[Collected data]
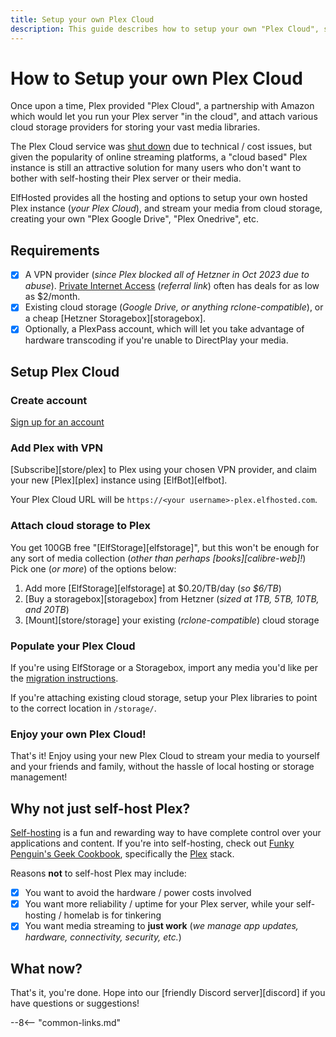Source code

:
 ```yaml
---
title: Setup your own Plex Cloud
description: This guide describes how to setup your own "Plex Cloud", streaming your media from cloud storage like Google Drive, OneDrive, Hetzner Storageboxes, etc.
---
```


# How to Setup your own Plex Cloud

Once upon a time, Plex provided "Plex Cloud", a partnership with Amazon which would let you run your Plex server "in the cloud", and attach various cloud storage providers for storing your vast media libraries.

The Plex Cloud service was [shut down](https://www.digitaltrends.com/home-theater/plex-cloud-shutting-down/) due to technical / cost issues, but given the popularity of online streaming platforms, a "cloud based" Plex instance is still an attractive solution for many users who don't want to bother with self-hosting their Plex server or their media.

ElfHosted provides all the hosting and options to setup your own hosted Plex instance (*your Plex Cloud*), and stream your media from cloud storage, creating your own "Plex Google Drive", "Plex Onedrive", etc.

## Requirements

* [x] A VPN provider (*since Plex blocked all of Hetzner in Oct 2023 due to abuse*). [Private Internet Access](https://www.privateinternetaccess.com/pages/buy-a-vpn/1218buyavpn?invite=U2FsdGVkX18CE8WQvq-yt5OJ9UFpALCzci2Oz_px1uA%2CGuAfcPbAeh-UmP4KJ2uroADgSdY) (*referral link*) often has deals for as low as $2/month.
* [x] Existing cloud storage (*Google Drive, or anything rclone-compatible*), or a cheap [Hetzner Storagebox][storagebox].
* [x] Optionally, a PlexPass account, which will let you take advantage of hardware transcoding if you're unable to DirectPlay your media.

## Setup Plex Cloud

### Create account

[Sign up for an account](https://store.elfhosted.com/my-account/)
### Add Plex with VPN

[Subscribe][store/plex] to Plex using your chosen VPN provider, and claim your new [Plex][plex] instance using [ElfBot][elfbot].

Your Plex Cloud URL will be `https://<your username>-plex.elfhosted.com`.

### Attach cloud storage to Plex

You get 100GB free "[ElfStorage][elfstorage]", but this won't be enough for any sort of media collection (*other than perhaps [books][calibre-web]!*) Pick one (*or more*) of the options below:

1. Add more [ElfStorage][elfstorage] at $0.20/TB/day (*so $6/TB*)
2. [Buy a storagebox][storagebox] from Hetzner (*sized at 1TB, 5TB, 10TB, and 20TB*)
3. [Mount][store/storage] your existing (*rclone-compatible*) cloud storage

### Populate your Plex Cloud

If you're using ElfStorage or a Storagebox, import any media you'd like per the [migration instructions](/how-to/migrate/).

If you're attaching existing cloud storage, setup your Plex libraries to point to the correct location in `/storage/`.

### Enjoy your own Plex Cloud!

That's it! Enjoy using your new Plex Cloud to stream your media to yourself and your friends and family, without the hassle of local hosting or storage management!

## Why not just self-host Plex?

[Self-hosting](https://reddit.com/r/selfhosted) is a fun and rewarding way to have complete control over your applications and content. If you're into self-hosting, check out [Funky Penguin's Geek Cookbook](https://geek-cookbook.funkypenguin.co.nz), specifically the [Plex](https://geek-cookbook.funkypenguin.co.nz/recipes/plex/) stack.

Reasons **not** to self-host Plex may include:

* [x] You want to avoid the hardware / power costs involved
* [x] You want more reliability / uptime for your Plex server, while your self-hosting / homelab is for tinkering
* [x] You want media streaming to **just work** (*we manage app updates, hardware, connectivity, security, etc.*)

## What now?

That's it, you're done. Hope into our [friendly Discord server][discord] if you have questions or suggestions!

--8<-- "common-links.md"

WHAT NEEDS TO BE DONE | Output, exactly, all the records above; include no pictures.

RESULT FOR THIS TASK |
Source code

:
 ```yaml
---
title: Setup your own Plex Cloud
description: This guide describes how to setup your own "Plex Cloud", streaming your media from cloud storage like Google Drive, OneDrive, Hetzner Storageboxes, etc.
---
```


# How to Setup your own Plex Cloud

Once upon a time, Plex provided "Plex Cloud", a partnership with Amazon which would let you run your Plex server "in the cloud", and attach various cloud storage providers for storing your vast media libraries.

The Plex Cloud service was [shut down](https://www.digitaltrends.com/home-theater/plex-cloud-shutting-down/) due to technical / cost issues, but given the popularity of online streaming platforms, a "cloud based" Plex instance is still an attractive solution for many users who don't want to bother with self-hosting their Plex server or their media.

ElfHosted provides all the hosting and options to setup your own hosted Plex instance (*your Plex Cloud*), and stream your media from cloud storage, creating your own "Plex Google Drive", "Plex Onedrive", etc.

## Requirements

* [x] A VPN provider (*since Plex blocked all of Hetzner in Oct 2023 due to abuse*). [Private Internet Access](https://www.privateinternetaccess.com/pages/buy-a-vpn/1218buyavpn?invite=U2FsdGVkX18CE8WQvq-yt5OJ9UFpALCzci2Oz_px1uA%2CGuAfcPbAeh-UmP4KJ2uroADgSdY) (*referral link*) often has deals for as low as $2/month.
* [x] Existing cloud storage (*Google Drive, or anything rclone-compatible*), or a cheap [Hetzner Storagebox][storagebox].
* [x] Optionally, a PlexPass account, which will let you take advantage of hardware transcoding if you're unable to DirectPlay your media.

## Setup Plex Cloud

### Create account

[Sign up for an account](https://store.elfhosted.com/my-account/)
### Add Plex with VPN

[Subscribe][store/plex] to Plex using your chosen VPN provider, and claim your new [Plex][plex] instance using [ElfBot][elfbot].

Your Plex Cloud URL will be `https://<your username>-plex.elfhosted.com`.

### Attach cloud storage to Plex

You get 100GB free "[ElfStorage][elfstorage]", but this won't be enough for any sort of media collection (*other than perhaps [books][calibre-web]!*) Pick one (*or more*) of the options below:

1. Add more [ElfStorage][elfstorage] at $0.20/TB/day (*so $6/TB*)
2. [Buy a storagebox][storagebox] from Hetzner (*sized at 1TB, 5TB, 10TB, and 20TB*)
3. [Mount][store/storage] your existing (*rclone-compatible*) cloud storage

### Populate your Plex Cloud

If you're using ElfStorage or a Storagebox, import any media you'd like per the [migration instructions](/how-to/migrate/).

If you're attaching existing cloud storage, setup your Plex libraries to point to the correct location in `/storage/`.

### Enjoy your own Plex Cloud!

That's it! Enjoy using your new Plex Cloud to stream your media to yourself and your friends and family, without the hassle of local hosting or storage management!

## Why not just self-host Plex?

[Self-hosting](https://reddit.com/r/selfhosted) is a fun and rewarding way to have complete control over your applications and content. If you're into self-hosting, check out [Funky Penguin's Geek Cookbook](https://geek-cookbook.funkypenguin.co.nz), specifically the [Plex](https://geek-cookbook.funkypenguin.co.nz/recipes/plex/) stack.

Reasons **not** to self-host Plex may include:

* [x] You want to avoid the hardware / power costs involved
* [x] You want more reliability / uptime for your Plex server, while your self-hosting / homelab is for tinkering
* [x] You want media streaming to **just work** (*we manage app updates, hardware, connectivity, security, etc.*)

## What now?

That's it, you're done. Hope into our [friendly Discord server][discord] if you have questions or suggestions!

--8<-- "common-links.md"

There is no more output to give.